Realizing this secure-by-design paradigm will result in four main characteristics (outer shell of figure 2) that 6G will incorporate to serve as society’s fully trusted communication system.
The privacy preserving characteristic has become even more critical with the planned proliferation of AI and data usage in 6G. Confidentiality of both machine learning (ML) models and training and inference data must be ensured. Privacy preservation for sensitive data and models must be considered for the entire AI lifecycle.
Besides AI, there are new use cases such as sensing, digital twins, XR, immersive experience, and avatar communications, which will involve data in need of privacy protection. This will require robust user consent management frameworks for dynamic update and revocation of user consent. It needs to be complemented by regular auditing to align with regulations.
6G will be a part of our society’s critical infrastructure and, hence, must be resilient and reliable. It must ensure the availability of essential services by designing protective measures to deal with failures. These measures should allow continued access to main services during disruptions and maintain acceptable service levels, even under stress, for the essential operational capabilities of the network. The goals should be to fail safely and recover quickly, so that faults and adverse conditions do not impact critical services and prioritized applications. To be able to deliver such resilience, 6G needs to recognize anomalies and adapt proactively. This requires self-awareness of the network state, identification and prediction of potential failures, reconfiguration capabilities as well as the ability to learn from the past and self-optimize for improved resilience.
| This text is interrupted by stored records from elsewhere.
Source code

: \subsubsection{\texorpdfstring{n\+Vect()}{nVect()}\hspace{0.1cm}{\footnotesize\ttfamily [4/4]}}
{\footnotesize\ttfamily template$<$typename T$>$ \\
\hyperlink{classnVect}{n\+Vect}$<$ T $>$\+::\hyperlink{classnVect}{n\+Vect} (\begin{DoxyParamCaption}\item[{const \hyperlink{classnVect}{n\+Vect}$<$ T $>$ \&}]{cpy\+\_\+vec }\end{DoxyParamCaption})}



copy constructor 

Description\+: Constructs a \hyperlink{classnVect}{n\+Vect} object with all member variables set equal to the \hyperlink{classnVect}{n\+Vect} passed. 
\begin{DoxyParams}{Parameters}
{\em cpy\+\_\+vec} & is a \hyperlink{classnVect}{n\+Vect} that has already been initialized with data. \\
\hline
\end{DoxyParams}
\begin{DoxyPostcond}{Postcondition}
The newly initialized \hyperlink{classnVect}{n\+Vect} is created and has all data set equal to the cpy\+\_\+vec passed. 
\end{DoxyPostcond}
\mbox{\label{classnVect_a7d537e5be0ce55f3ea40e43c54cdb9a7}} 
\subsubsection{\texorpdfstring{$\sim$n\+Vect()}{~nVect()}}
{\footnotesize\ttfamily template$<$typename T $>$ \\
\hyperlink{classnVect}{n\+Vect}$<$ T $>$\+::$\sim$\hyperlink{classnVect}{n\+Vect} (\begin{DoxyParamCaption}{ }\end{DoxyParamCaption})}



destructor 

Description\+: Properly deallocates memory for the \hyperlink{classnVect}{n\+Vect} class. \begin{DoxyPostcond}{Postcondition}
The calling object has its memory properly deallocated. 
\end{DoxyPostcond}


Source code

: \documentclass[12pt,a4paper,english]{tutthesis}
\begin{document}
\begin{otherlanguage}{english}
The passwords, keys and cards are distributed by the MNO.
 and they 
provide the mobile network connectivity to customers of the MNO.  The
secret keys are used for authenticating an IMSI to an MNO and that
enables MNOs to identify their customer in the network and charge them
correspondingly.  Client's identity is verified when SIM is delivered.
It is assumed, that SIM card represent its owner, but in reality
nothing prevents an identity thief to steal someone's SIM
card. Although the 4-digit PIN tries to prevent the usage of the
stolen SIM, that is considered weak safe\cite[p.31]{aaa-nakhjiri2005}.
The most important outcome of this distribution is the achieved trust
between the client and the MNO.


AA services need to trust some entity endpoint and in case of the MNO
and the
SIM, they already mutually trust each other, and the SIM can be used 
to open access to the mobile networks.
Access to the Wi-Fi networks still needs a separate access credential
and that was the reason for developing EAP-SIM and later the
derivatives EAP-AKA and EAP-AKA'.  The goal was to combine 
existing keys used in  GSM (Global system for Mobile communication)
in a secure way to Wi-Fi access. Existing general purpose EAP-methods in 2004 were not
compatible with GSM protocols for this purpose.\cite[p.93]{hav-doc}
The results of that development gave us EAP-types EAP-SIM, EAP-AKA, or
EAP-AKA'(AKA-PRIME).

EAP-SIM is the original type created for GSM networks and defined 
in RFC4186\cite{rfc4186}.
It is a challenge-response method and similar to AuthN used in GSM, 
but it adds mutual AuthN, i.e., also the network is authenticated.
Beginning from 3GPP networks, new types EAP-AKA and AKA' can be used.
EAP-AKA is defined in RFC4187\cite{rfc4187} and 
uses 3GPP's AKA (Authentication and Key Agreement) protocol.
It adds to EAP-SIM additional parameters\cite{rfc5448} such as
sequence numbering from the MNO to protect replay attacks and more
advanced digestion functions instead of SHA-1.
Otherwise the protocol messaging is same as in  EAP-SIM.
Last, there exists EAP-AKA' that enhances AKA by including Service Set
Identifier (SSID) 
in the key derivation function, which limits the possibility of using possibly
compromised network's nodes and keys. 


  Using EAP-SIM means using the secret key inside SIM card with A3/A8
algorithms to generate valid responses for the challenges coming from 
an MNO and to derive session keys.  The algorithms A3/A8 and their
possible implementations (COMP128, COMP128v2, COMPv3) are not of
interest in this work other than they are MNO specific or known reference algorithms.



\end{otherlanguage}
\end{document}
Such dynamic adaptation capabilities necessitate automated security, a main tenet of the Zero Trust Architecture’s “never trust, always verify” approach. This requires continuous monitoring and verification with holistic, situational insights into network assets and operations, driven by dynamic policies for continuous verification of identities as well as fine-grained and contextual access control. Automation of security is also essential for predictive threat detection and active response. Achieving 6G dynamic security will, further, require proactive compliance and security assurance through threat intelligence, detection and hunting. This, in turn, requires automated security compliance testing and predictive runtime attack.
Last but by no means least, a crucial 6G characteristic is embedded sustainability. Many of the security characteristics detailed above will bring additional computational and communication burdens, which have energy and environmental implications. Lightweight cryptography algorithms, energy-aware selection of security features, or lean security solutions can contribute to environmental sustainability goals. There are also societal aspects to sustainability that are critical requirements for the success of 6G, thereby mandating, amongst others, trustworthy and responsible use of AI technology with fairness, transparency and robustness. Among the most important requirements are compliance with regulatory frameworks around data protection and privacy preservation and alignment with ethical guidelines and societal values.